Sanfilippo syndrome: Research team resolves structure of crucial enzyme for the first time


Functional characterization and architecture of human HGSNAT. Credit: Nature Structural & Molecular Biology (2024). DOI: 10.1038/s41594-024-01315-5

For the first time, a team co-led by CHU Sainte-Justine researcher and professor in the Faculty of Medicine at Université de Montréal, Alexey Pshezhetsky has succeeded in resolving the unique structure of the HGSNAT enzyme, a deficiency of which causes Sanfilippo syndrome, a rare pediatric disease affecting the central nervous system.

Through collaboration with a team from Shanghai University, the structure of this enzyme and the mechanism of its function were revealed using high-performance cryogenic electron microscopy.

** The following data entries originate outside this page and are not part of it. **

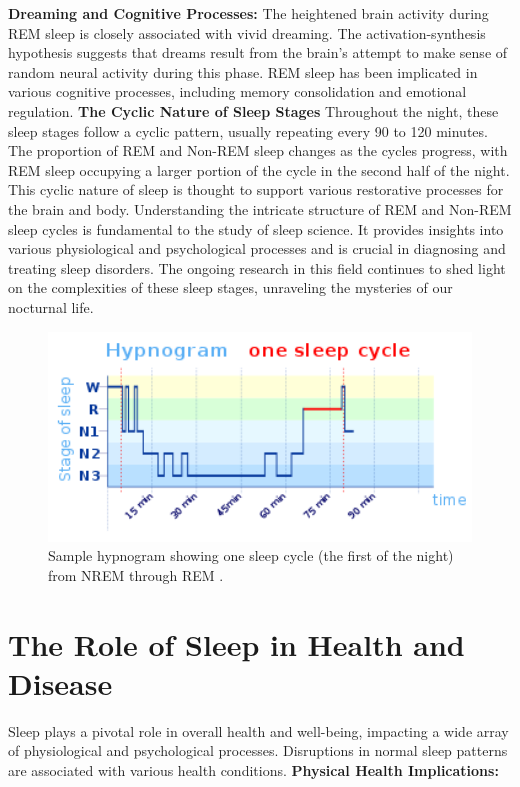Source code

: \documentclass[12pt, a4paper,oneside]{book}
\numberwithin{equation}{section}
\begin{document}
\newline \newline \textbf{Dreaming and Cognitive Processes:} The heightened brain activity during REM sleep is closely associated with vivid dreaming. The activation-synthesis hypothesis suggests that dreams result from the brain's attempt to make sense of random neural activity during this phase. REM sleep has been implicated in various cognitive processes, including memory consolidation and emotional regulation.\cite{Hobson2000}\newline
\textbf{The Cyclic Nature of Sleep Stages}
Throughout the night, these sleep stages follow a cyclic pattern, usually repeating every 90 to 120 minutes. The proportion of REM and Non-REM sleep changes as the cycles progress, with REM sleep occupying a larger portion of the cycle in the second half of the night. This cyclic nature of sleep is thought to support various restorative processes for the brain and body.\cite{Siegel2005}\newline \newline
Understanding the intricate structure of REM and Non-REM sleep cycles is fundamental to the study of sleep science. It provides insights into various physiological and psychological processes and is crucial in diagnosing and treating sleep disorders. The ongoing research in this field continues to shed light on the complexities of these sleep stages, unraveling the mysteries of our nocturnal life.
\begin{figure}[htb]
\centerline{\includegraphics[width=1\textwidth]{sleep cycle.png}}
\caption{Sample hypnogram showing one sleep cycle (the first of the night) from NREM through REM \cite{WikiSleepCycle}.}
\label{fig:A3.1}
\end{figure}
\section{The Role of Sleep in Health and Disease}\label{sec:2.2}
Sleep plays a pivotal role in overall health and well-being, impacting a wide array of physiological and psychological processes. Disruptions in normal sleep patterns are associated with various health conditions.\newline
\textbf{Physical Health Implications:}
\end{document}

This discovery will enable the development of new treatments for Sanfilippo disease as well as similar fatal neurodegenerative disorders.

the study is published in the journal Nature Structural & Molecular Biology,

A deadly and complex condition

Sanfilippo syndrome is a metabolic disorder resulting from genetic mutations that cause the accumulation of the molecule heparan sulfate in brain cells. The HGSNAT enzyme is essential for the degradation of heparan sulfate. In Sanfilippo syndrome, genetic mutations in HGSNAT prevent it from folding and functioning correctly. As a result, heparan sulfate accumulates, causing neuronal death and leading to dementia in affected children.

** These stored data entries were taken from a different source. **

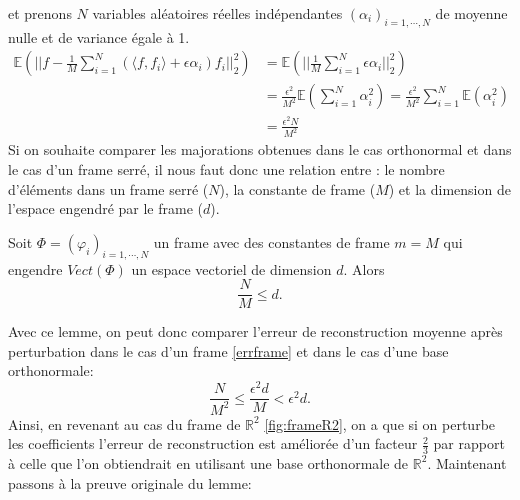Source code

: et prenons $N$ variables aléatoires réelles indépendantes $(\alpha_i)_{i=1, \cdots, N}$  de moyenne nulle et de variance égale à 1.
\begin{align}
	\mathbb{E}\left(|| f- \frac{1}{M}\sum_{i=1}^N (\langle f, f_i\rangle + \epsilon \alpha_i)f_i||_2^2\right) &= \mathbb{E}\left(||\frac{1}{M} \sum_{i=1}^N \epsilon \alpha_i||_2^2\right)\nonumber\\
	&= \frac{\epsilon^2}{M^2} \mathbb{E}(\sum_{i=1}^N \alpha_i^2) = \frac{\epsilon^2}{M^2} \sum_{i=1}^N \mathbb{E}(\alpha_i^2) \nonumber\\
	&= \frac{\epsilon^2 N}{M^2} \label{errframe}%
\end{align}
Si on souhaite comparer les majorations obtenues dans le cas orthonormal et dans le cas d'un frame serré, il nous faut donc une relation entre : le nombre d'éléments dans un frame serré ($N$), la constante de frame ($M$) et la dimension de l'espace engendré par le frame ($d$).
\begin{lemme}\label{th:dimFrame}
	Soit $\Phi =(\varphi_i)_{i=1, \cdots, N}$ un frame avec des constantes de frame $m=M$ qui engendre $Vect(\Phi)$ un espace vectoriel de dimension $d$.
	Alors
	\begin{equation}
		\frac{N}{M} \leq d.
	\end{equation}
\end{lemme}
Avec ce lemme, on peut donc comparer l'erreur de reconstruction moyenne après perturbation dans le cas d'un frame \ref{errframe} et dans le cas d'une base orthonormale:
\begin{equation}
	\frac{N}{M^2} \leq \frac{\epsilon^2d}{M} < \epsilon^2 d.
\end{equation}
Ainsi, en revenant au cas du frame de $\mathbb{R}^2$ \ref{fig:frameR2}, on a que si on perturbe les coefficients l'erreur de reconstruction est améliorée d'un facteur $\frac{2}{3}$ par rapport à celle que l'on obtiendrait en utilisant une base orthonormale de $\mathbb{R}^2$.
Maintenant passons à la preuve originale du lemme:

“In basic terms, Sanfilippo is similar to Alzheimer’s disease, but it occurs in children aged 2 or 3 years old,” explained researcher Alexey Pshezhetsky, who is also a professor at Université de Montréal. “Starting from this age, the affected children’s development stagnates, and they then regress, eventually passing away toward the end of adolescence.”

Sanfilippo syndrome: Major advancement toward developing a treatment

Proposed catalytic mechanism of human HGSNAT. a, The entrance of Ac-CoA from the cytosolic side causes the expansion of the reaction tunnel and repositioning of Met282, Phe313, Lys341 and Arg345. b, The glucosamine group of the substrate accesses the catalytic residues Asn286 and His297 from the luminal side. c, After the acetylation reaction. d, CoA and acetylated substrate dissociate from the enzyme. e, Proposed catalytic mechanism. His297 activates the amine group of glucosamine for a nucleophilic attack on the carbonyl group of Ac-CoA facilitated by the Asn286. Credit: Nature Structural & Molecular Biology (2024). DOI: 10.1038/s41594-024-01315-5

Although there is currently no treatment for this condition, much hope is pinned on what is called “chaperone therapy” (CT). CT involves administering a small molecule that binds to the mutant enzyme and helps it fold properly, enabling it to function normally.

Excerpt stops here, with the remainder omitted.